- Task instructions
Find every line of the records that has "obtenidas" and return it.

%%

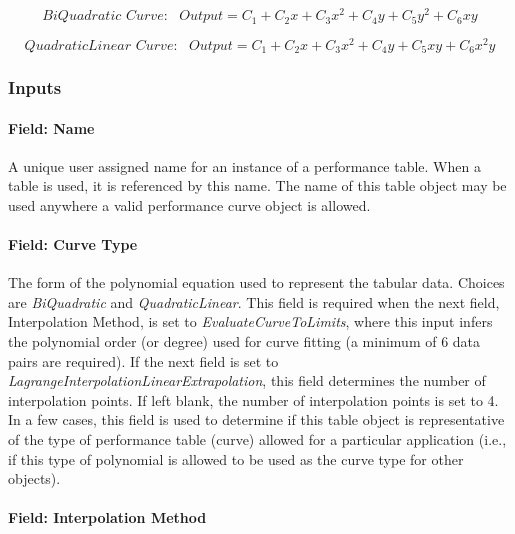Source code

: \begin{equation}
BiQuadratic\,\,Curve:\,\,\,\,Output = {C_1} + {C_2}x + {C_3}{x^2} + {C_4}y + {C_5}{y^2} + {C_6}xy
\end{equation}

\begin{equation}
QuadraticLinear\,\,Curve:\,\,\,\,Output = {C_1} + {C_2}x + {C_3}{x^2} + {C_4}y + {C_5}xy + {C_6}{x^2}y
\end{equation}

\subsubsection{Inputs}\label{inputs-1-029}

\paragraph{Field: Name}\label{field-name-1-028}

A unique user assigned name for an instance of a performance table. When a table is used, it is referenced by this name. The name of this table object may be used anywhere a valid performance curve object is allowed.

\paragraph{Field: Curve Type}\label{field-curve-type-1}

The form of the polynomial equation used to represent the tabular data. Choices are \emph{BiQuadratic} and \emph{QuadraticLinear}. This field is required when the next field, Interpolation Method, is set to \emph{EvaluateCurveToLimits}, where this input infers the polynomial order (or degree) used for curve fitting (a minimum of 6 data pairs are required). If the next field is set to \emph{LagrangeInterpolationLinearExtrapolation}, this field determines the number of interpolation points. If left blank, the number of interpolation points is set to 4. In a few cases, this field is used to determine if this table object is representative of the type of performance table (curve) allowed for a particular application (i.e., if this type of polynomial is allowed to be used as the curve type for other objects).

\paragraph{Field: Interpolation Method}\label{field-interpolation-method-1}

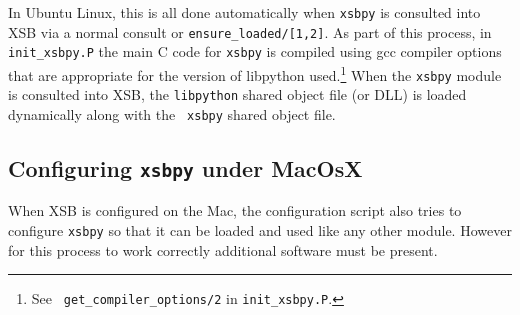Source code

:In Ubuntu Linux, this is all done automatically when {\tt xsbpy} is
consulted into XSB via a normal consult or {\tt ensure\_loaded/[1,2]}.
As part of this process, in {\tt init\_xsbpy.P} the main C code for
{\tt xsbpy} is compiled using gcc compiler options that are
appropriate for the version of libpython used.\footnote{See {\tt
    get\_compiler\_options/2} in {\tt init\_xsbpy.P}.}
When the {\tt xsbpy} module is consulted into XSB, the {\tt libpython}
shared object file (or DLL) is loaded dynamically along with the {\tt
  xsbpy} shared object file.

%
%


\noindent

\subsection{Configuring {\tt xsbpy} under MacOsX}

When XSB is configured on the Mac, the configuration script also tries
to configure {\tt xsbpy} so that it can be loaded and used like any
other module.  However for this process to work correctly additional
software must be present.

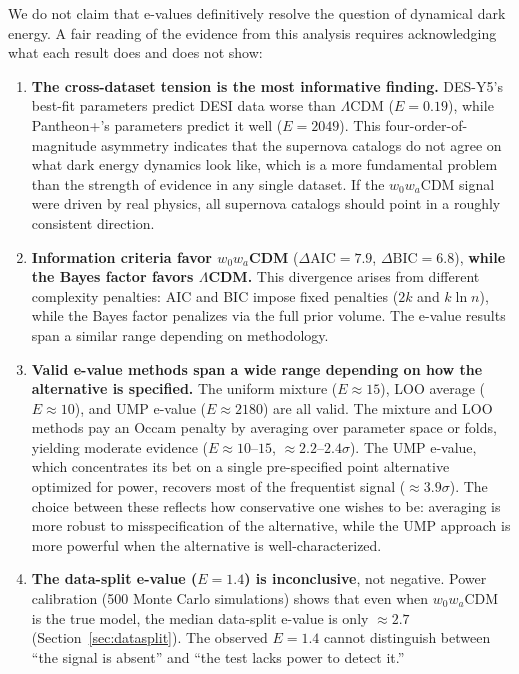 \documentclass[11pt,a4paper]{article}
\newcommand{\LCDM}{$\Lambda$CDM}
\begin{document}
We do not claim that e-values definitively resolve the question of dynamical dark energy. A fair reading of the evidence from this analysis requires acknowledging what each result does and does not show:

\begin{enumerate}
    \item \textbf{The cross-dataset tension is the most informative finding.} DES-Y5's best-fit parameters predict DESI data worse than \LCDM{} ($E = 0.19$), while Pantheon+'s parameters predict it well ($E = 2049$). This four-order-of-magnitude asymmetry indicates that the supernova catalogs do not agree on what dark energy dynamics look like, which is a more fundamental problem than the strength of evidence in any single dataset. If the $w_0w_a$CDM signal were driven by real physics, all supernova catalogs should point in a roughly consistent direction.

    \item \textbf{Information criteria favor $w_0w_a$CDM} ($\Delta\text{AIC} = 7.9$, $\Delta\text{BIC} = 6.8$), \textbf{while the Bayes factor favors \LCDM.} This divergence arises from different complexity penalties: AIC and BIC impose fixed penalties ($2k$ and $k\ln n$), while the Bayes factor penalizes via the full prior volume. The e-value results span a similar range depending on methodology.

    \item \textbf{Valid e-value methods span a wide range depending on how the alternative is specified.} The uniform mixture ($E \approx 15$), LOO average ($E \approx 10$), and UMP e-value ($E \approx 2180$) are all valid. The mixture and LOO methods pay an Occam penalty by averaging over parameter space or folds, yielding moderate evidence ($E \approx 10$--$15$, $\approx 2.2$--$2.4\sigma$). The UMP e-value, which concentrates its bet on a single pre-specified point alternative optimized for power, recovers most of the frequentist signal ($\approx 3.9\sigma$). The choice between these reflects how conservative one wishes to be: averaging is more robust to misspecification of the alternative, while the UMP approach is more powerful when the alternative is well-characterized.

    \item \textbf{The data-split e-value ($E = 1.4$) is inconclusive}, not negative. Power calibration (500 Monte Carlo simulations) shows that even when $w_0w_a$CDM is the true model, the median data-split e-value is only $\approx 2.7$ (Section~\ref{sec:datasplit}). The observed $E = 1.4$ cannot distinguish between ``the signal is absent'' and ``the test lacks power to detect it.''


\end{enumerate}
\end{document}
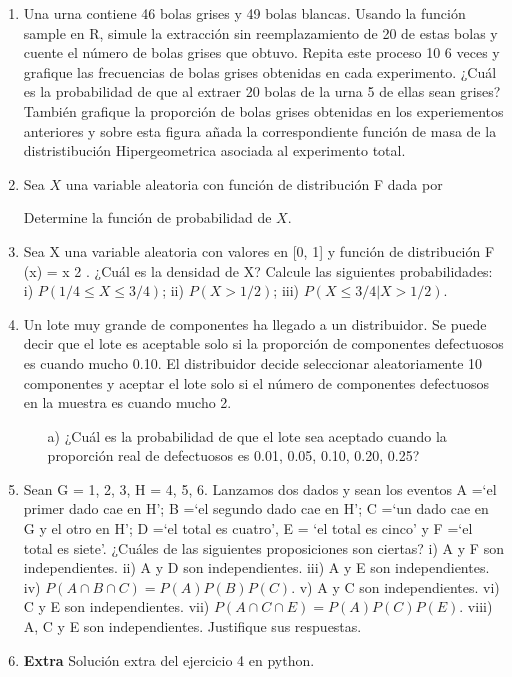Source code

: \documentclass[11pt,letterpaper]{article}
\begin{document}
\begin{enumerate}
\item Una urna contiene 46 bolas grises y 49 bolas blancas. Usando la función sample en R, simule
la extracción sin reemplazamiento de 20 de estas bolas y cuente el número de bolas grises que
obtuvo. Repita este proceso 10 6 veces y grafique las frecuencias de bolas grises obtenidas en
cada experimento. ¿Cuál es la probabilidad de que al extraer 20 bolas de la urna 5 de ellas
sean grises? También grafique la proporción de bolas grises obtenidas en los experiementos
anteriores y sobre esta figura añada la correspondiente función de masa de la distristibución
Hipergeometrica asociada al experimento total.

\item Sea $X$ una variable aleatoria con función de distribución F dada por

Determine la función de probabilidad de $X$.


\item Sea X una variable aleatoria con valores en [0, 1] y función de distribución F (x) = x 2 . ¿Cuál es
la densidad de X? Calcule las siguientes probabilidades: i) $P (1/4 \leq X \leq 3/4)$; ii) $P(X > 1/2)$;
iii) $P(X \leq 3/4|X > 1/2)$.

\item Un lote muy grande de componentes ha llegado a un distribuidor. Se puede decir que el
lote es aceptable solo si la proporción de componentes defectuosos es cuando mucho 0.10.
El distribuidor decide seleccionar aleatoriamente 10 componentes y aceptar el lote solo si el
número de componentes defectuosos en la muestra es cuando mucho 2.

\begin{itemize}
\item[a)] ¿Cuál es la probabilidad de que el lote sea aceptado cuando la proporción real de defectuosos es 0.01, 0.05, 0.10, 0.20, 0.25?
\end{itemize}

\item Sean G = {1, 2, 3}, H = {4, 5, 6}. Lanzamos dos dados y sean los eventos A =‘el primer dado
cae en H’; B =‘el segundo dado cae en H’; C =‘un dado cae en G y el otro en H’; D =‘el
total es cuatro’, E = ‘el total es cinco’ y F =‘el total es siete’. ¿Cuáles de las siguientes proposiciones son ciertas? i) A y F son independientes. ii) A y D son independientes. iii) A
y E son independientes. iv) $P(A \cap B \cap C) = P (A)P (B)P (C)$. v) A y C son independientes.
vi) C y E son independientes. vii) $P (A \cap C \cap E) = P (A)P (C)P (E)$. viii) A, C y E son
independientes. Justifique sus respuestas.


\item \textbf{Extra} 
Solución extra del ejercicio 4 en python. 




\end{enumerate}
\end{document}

%%

- Task answer
obtuvo. Repita este proceso 10 6 veces y grafique las frecuencias de bolas grises obtenidas en
sean grises? También grafique la proporción de bolas grises obtenidas en los experiementos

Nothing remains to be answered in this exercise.